Saturday, April 16, 2005

Stripes or solids?

I love to play pool. I'm not any good at it (though I don't totally stink either), and no amount of practice seems to make me any better. I learned to play in my teens when a friend taught me that pool is just elementary geometry - it's all about the vectors. Take the ball you want to sink; figure out where you'd need to hit that ball directly with your cue to send it into the pocket; then, hit the cue ball so its center strikes that magic point on the target ball. It's simple, really. It gets a little more complicated if you have to go off the rail, but it's still just vectors. He also taught me about English, the way to hit the cue-ball low and create backspin so it doesn't follow the target right into the pocket.

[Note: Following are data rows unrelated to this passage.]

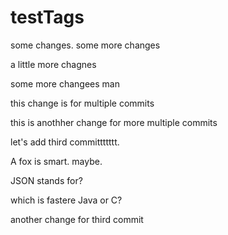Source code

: # testTags
some changes.
some more changes

a little more chagnes

some more changees man

this change is for multiple commits

this is anothher change for more multiple commits

let's add third committttttt.

A fox is smart. maybe.

JSON stands for?

which is fastere Java or C? 

another change for third commit
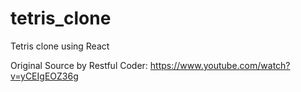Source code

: # tetris_clone

Tetris clone using React

Original Source by Restful Coder: https://www.youtube.com/watch?v=yCEIgEOZ36g
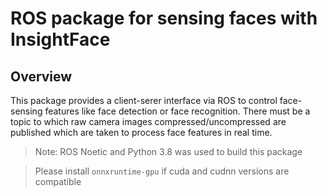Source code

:# ROS package for sensing faces with InsightFace

## Overview

This package provides a client-serer interface via ROS to control face-sensing features like face detection or face recognition. There must be a topic to which raw camera images compressed/uncompressed are published which are taken to process face features in real time.

> Note: ROS Noetic and Python 3.8 was used to build this package

> Please install `onnxruntime-gpu` if cuda and cudnn versions are compatible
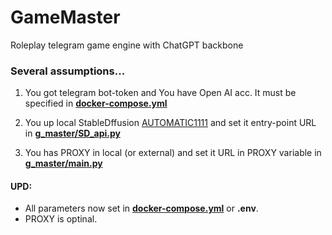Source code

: # GameMaster
Roleplay telegram game engine with ChatGPT backbone

### Several assumptions...

1. You got telegram bot-token and You have Open AI acc. It must be specified in [**docker-compose.yml**](https://github.com/Nehc/GameMaster/blob/main/docker-compose.yml)

3. You up local StableDffusion [AUTOMATIC1111](https://github.com/AUTOMATIC1111/stable-diffusion-webui) and set it entry-point URL in [**g_master/SD_api.py**](https://github.com/Nehc/GameMaster/blob/main/g_master/SD_api.py)

4. You has PROXY in local (or external) and set it URL in PROXY variable in [**g_master/main.py**](https://github.com/Nehc/GameMaster/blob/main/g_master/main.py)

#### UPD: 
- All parameters now set in [**docker-compose.yml**](https://github.com/Nehc/GameMaster/blob/main/docker-compose.yml) or **.env**. 
- PROXY is optinal. 
 
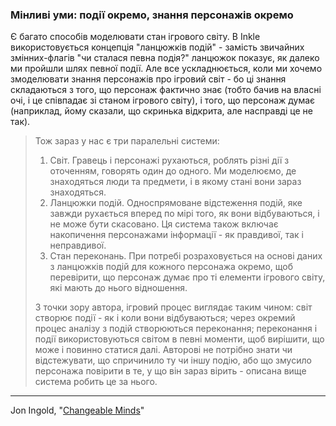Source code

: ### Мінливі уми: події окремо, знання персонажів окремо

Є багато способів моделювати стан ігрового світу. В Inkle використовується концепція "ланцюжків подій" - замість звичайних змінних-флагів "чи сталася певна подія?" ланцюжок показує, як далеко ми пройшли шлях певної події. Але все ускладнюється, коли ми хочемо змоделювати знання персонажів про ігровий світ - бо ці знання складаються з того, що персонаж фактично знає (тобто бачив на власні очі, і це співпадає зі станом ігрового світу), і того, що персонаж думає (наприклад, йому сказали, що скринька відкрита, але насправді це не так).

> Тож зараз у нас є три паралельні системи:
> 1. Світ. Гравець і персонажі рухаються, роблять різні дії з оточенням, говорять один до одного. Ми моделюємо, де знаходяться люди та предмети, і в якому стані вони зараз знаходяться.
> 2. Ланцюжки подій. Односпрямоване відстеження подій, яке завжди рухається вперед по мірі того, як вони відбуваються, і не може бути скасовано. Ця система також включає накопичення персонажами інформації - як правдивої, так і неправдивої.
> 3. Стан переконань. При потребі розраховується на основі даних з ланцюжків подій для кожного персонажа окремо, щоб перевірити, що персонаж думає про ті елементи ігрового світу, які мають до нього відношення.
>
> З точки зору автора, ігровий процес виглядає таким чином: світ створює події - як і коли вони відбуваються; через окремий процес аналізу з подій створюються переконання; переконання і події використовуються світом в певні моменти, щоб вирішити, що може і повинно статися далі. Авторові не потрібно знати чи відстежувати, що спричинило ту чи іншу подію, або що змусило персонажа повірити в те, у що він зараз вірить - описана вище система робить це за нього.

---
Jon Ingold, "[Changeable Minds](https://medium.com/@inklestudios/changable-minds-d5d434772462)"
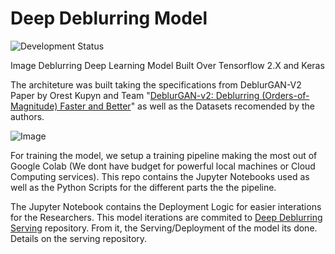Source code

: # Deep Deblurring Model
![Development Status](https://github.com/ElPapi42/deep-deblurring-model/workflows/Test%20Deblurrer/badge.svg)

Image Deblurring Deep Learning Model Built Over Tensorflow 2.X and Keras

The architeture was built taking the specifications from DeblurGAN-V2 Paper by Orest Kupyn and Team "[DeblurGAN-v2: Deblurring (Orders-of-Magnitude) Faster and Better](https://arxiv.org/abs/1908.03826)" as well as the Datasets recomended by the authors.

![Image](https://github.com/TAMU-VITA/DeblurGANv2/blob/master/doc_images/pipeline.jpg "architecture")

For training the model, we setup a training pipeline making the most out of Google Colab (We dont have budget for powerful local machines or Cloud Computing services). This repo contains the Jupyter Notebooks used as well as the Python Scripts for the different parts the the pipeline.

The Jupyter Notebook contains the Deployment Logic for easier interations for the Researchers. This model iterations are commited to [Deep Deblurring Serving](https://github.com/ElPapi42/deep-deblurring-serving) repository. From it, the Serving/Deployment of the model its done. Details on the serving repository.
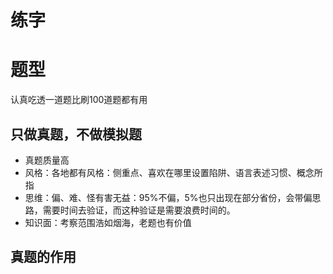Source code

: # 练字



# 题型
认真吃透一道题比刷100道题都有用

## 只做真题，不做模拟题
- 真题质量高
- 风格：各地都有风格：侧重点、喜欢在哪里设置陷阱、语言表述习惯、概念所指
- 思维：偏、难、怪有害无益：95%不偏，5%也只出现在部分省份，会带偏思路，需要时间去验证，而这种验证是需要浪费时间的。
- 知识面：考察范围浩如烟海，老题也有价值

## 真题的作用
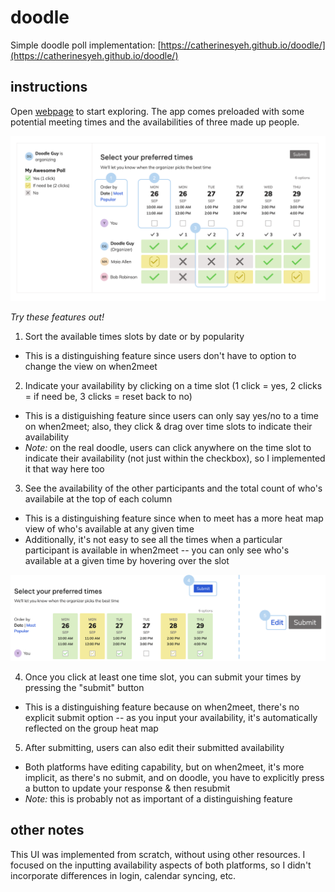 # doodle
Simple doodle poll implementation: [https://catherinesyeh.github.io/doodle/](https://catherinesyeh.github.io/doodle/)

## instructions
Open [webpage](https://catherinesyeh.github.io/doodle/) to start exploring. The app comes preloaded with some potential meeting times and the availabilities of three made up people.

![Screenshot of doodle implementation](img/screenshot1.png)

*Try these features out!*
1. Sort the available times slots by date or by popularity
* This is a distinguishing feature since users don't have to option to change the view on when2meet
2. Indicate your availability by clicking on a time slot (1 click = yes, 2 clicks = if need be, 3 clicks = reset back to no)
* This is a distiguishing feature since users can only say yes/no to a time on when2meet; also, they click & drag over time slots to indicate their availability
* _Note:_ on the real doodle, users can click anywhere on the time slot to indicate their availability (not just within the checkbox), so I implemented it that way here too
3. See the availability of the other participants and the total count of who's availabile at the top of each column
* This is a distinguishing feature since when to meet has a more heat map view of who's available at any given time
* Additionally, it's not easy to see all the times when a particular participant is available in when2meet -- you can only see who's available at a given time by hovering over the slot

![Screenshot of submit option](img/screenshot2.png)

4. Once you click at least one time slot, you can submit your times by pressing the "submit" button
* This is a distinguishing feature because on when2meet, there's no explicit submit option -- as you input your availability, it's automatically reflected on the group heat map
5. After submitting, users can also edit their submitted availability
* Both platforms have editing capability, but on when2meet, it's more implicit, as there's no submit, and on doodle, you have to explicitly press a button to update your response & then resubmit
* _Note:_ this is probably not as important of a distinguishing feature

## other notes
This UI was implemented from scratch, without using other resources. I focused on the inputting availability aspects of both platforms, so I didn't incorporate differences in login, calendar syncing, etc.
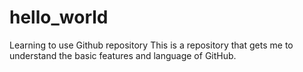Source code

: # hello_world
Learning to use Github repository
This is a repository that gets me to understand the basic features and language of GitHub.

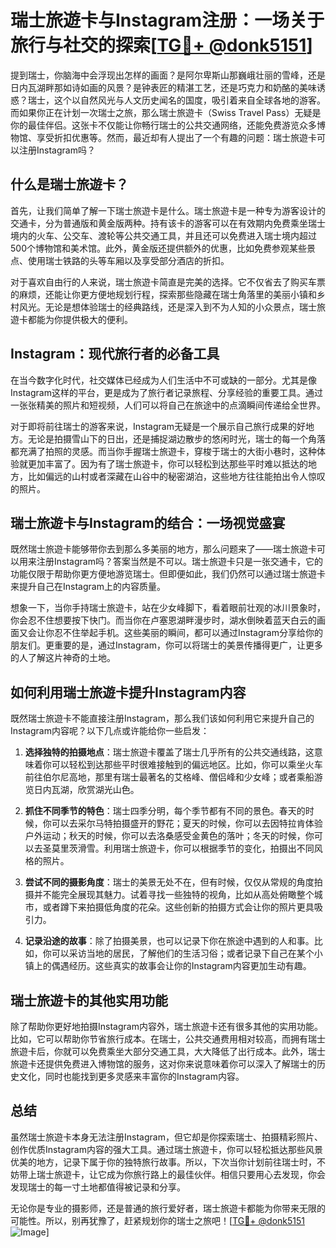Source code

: # 瑞士旅遊卡与Instagram注册：一场关于旅行与社交的探索[[TG💪+ @donk5151](https://t.me/s/donk5151)]

提到瑞士，你脑海中会浮现出怎样的画面？是阿尔卑斯山那巍峨壮丽的雪峰，还是日内瓦湖畔那如诗如画的风景？是钟表匠的精湛工艺，还是巧克力和奶酪的美味诱惑？瑞士，这个以自然风光与人文历史闻名的国度，吸引着来自全球各地的游客。而如果你正在计划一次瑞士之旅，那么瑞士旅遊卡（Swiss Travel Pass）无疑是你的最佳伴侣。这张卡不仅能让你畅行瑞士的公共交通网络，还能免费游览众多博物馆、享受折扣优惠等。然而，最近却有人提出了一个有趣的问题：瑞士旅遊卡可以注册Instagram吗？

## 什么是瑞士旅遊卡？

首先，让我们简单了解一下瑞士旅遊卡是什么。瑞士旅遊卡是一种专为游客设计的交通卡，分为普通版和黄金版两种。持有该卡的游客可以在有效期内免费乘坐瑞士境内的火车、公交车、渡轮等公共交通工具，并且还可以免费进入瑞士境内超过500个博物馆和美术馆。此外，黄金版还提供额外的优惠，比如免费参观某些景点、使用瑞士铁路的头等车厢以及享受部分酒店的折扣。

对于喜欢自由行的人来说，瑞士旅遊卡简直是完美的选择。它不仅省去了购买车票的麻烦，还能让你更方便地规划行程，探索那些隐藏在瑞士角落里的美丽小镇和乡村风光。无论是想体验瑞士的经典路线，还是深入到不为人知的小众景点，瑞士旅遊卡都能为你提供极大的便利。

## Instagram：现代旅行者的必备工具

在当今数字化时代，社交媒体已经成为人们生活中不可或缺的一部分。尤其是像Instagram这样的平台，更是成为了旅行者记录旅程、分享经验的重要工具。通过一张张精美的照片和短视频，人们可以将自己在旅途中的点滴瞬间传递给全世界。

对于即将前往瑞士的游客来说，Instagram无疑是一个展示自己旅行成果的好地方。无论是拍摄雪山下的日出，还是捕捉湖边散步的悠闲时光，瑞士的每一个角落都充满了拍照的灵感。而当你手握瑞士旅遊卡，穿梭于瑞士的大街小巷时，这种体验就更加丰富了。因为有了瑞士旅遊卡，你可以轻松到达那些平时难以抵达的地方，比如偏远的山村或者深藏在山谷中的秘密湖泊，这些地方往往能拍出令人惊叹的照片。

## 瑞士旅遊卡与Instagram的结合：一场视觉盛宴

既然瑞士旅遊卡能够带你去到那么多美丽的地方，那么问题来了——瑞士旅遊卡可以用来注册Instagram吗？答案当然是不可以。瑞士旅遊卡只是一张交通卡，它的功能仅限于帮助你更方便地游览瑞士。但即便如此，我们仍然可以通过瑞士旅遊卡来提升自己在Instagram上的内容质量。

想象一下，当你手持瑞士旅遊卡，站在少女峰脚下，看着眼前壮观的冰川景象时，你会忍不住想要按下快门。而当你在卢塞恩湖畔漫步时，湖水倒映着蓝天白云的画面又会让你忍不住举起手机。这些美丽的瞬间，都可以通过Instagram分享给你的朋友们。更重要的是，通过Instagram，你可以将瑞士的美景传播得更广，让更多的人了解这片神奇的土地。

## 如何利用瑞士旅遊卡提升Instagram内容

既然瑞士旅遊卡不能直接注册Instagram，那么我们该如何利用它来提升自己的Instagram内容呢？以下几点或许能给你一些启发：

1. **选择独特的拍摄地点**：瑞士旅遊卡覆盖了瑞士几乎所有的公共交通线路，这意味着你可以轻松到达那些平时很难接触到的偏远地区。比如，你可以乘坐火车前往伯尔尼高地，那里有瑞士最著名的艾格峰、僧侣峰和少女峰；或者乘船游览日内瓦湖，欣赏湖光山色。

2. **抓住不同季节的特色**：瑞士四季分明，每个季节都有不同的景色。春天的时候，你可以去采尔马特拍摄盛开的野花；夏天的时候，你可以去因特拉肯体验户外运动；秋天的时候，你可以去洛桑感受金黄色的落叶；冬天的时候，你可以去圣莫里茨滑雪。利用瑞士旅遊卡，你可以根据季节的变化，拍摄出不同风格的照片。

3. **尝试不同的摄影角度**：瑞士的美景无处不在，但有时候，仅仅从常规的角度拍摄并不能完全展现其魅力。试着寻找一些独特的视角，比如从高处俯瞰整个城市，或者蹲下来拍摄低角度的花朵。这些创新的拍摄方式会让你的照片更具吸引力。

4. **记录沿途的故事**：除了拍摄美景，也可以记录下你在旅途中遇到的人和事。比如，你可以采访当地的居民，了解他们的生活习俗；或者记录下自己在某个小镇上的偶遇经历。这些真实的故事会让你的Instagram内容更加生动有趣。

## 瑞士旅遊卡的其他实用功能

除了帮助你更好地拍摄Instagram内容外，瑞士旅遊卡还有很多其他的实用功能。比如，它可以帮助你节省旅行成本。在瑞士，公共交通费用相对较高，而拥有瑞士旅遊卡后，你就可以免费乘坐大部分交通工具，大大降低了出行成本。此外，瑞士旅遊卡还提供免费进入博物馆的服务，这对你来说意味着你可以深入了解瑞士的历史文化，同时也能找到更多灵感来丰富你的Instagram内容。

## 总结

虽然瑞士旅遊卡本身无法注册Instagram，但它却是你探索瑞士、拍摄精彩照片、创作优质Instagram内容的强大工具。通过瑞士旅遊卡，你可以轻松抵达那些风景优美的地方，记录下属于你的独特旅行故事。所以，下次当你计划前往瑞士时，不妨带上瑞士旅遊卡，让它成为你旅行路上的最佳伙伴。相信只要用心去发现，你会发现瑞士的每一寸土地都值得被记录和分享。

无论你是专业的摄影师，还是普通的旅行爱好者，瑞士旅遊卡都能为你带来无限的可能性。所以，别再犹豫了，赶紧规划你的瑞士之旅吧！[[TG💪+ @donk5151](https://t.me/s/donk5151) ![Image](https://i.postimg.cc/rwNCRYN7/Snipaste-2025-04-30-17-27-05.png)]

Of course, translating the vectors into successful hand-eye coordination is another matter. There's nothing quite like the satistfaction of seeing your ball slam confidently into the pocket, or just drop in with its very last bit of momentum. Nonetheless, I can play and not care in the least if I play badly, or whether I win or lose. Every now and then I'll say to Enrico, "Oh, let's go to Jillian's and play pool!" And because he's a good egg, he always humors me.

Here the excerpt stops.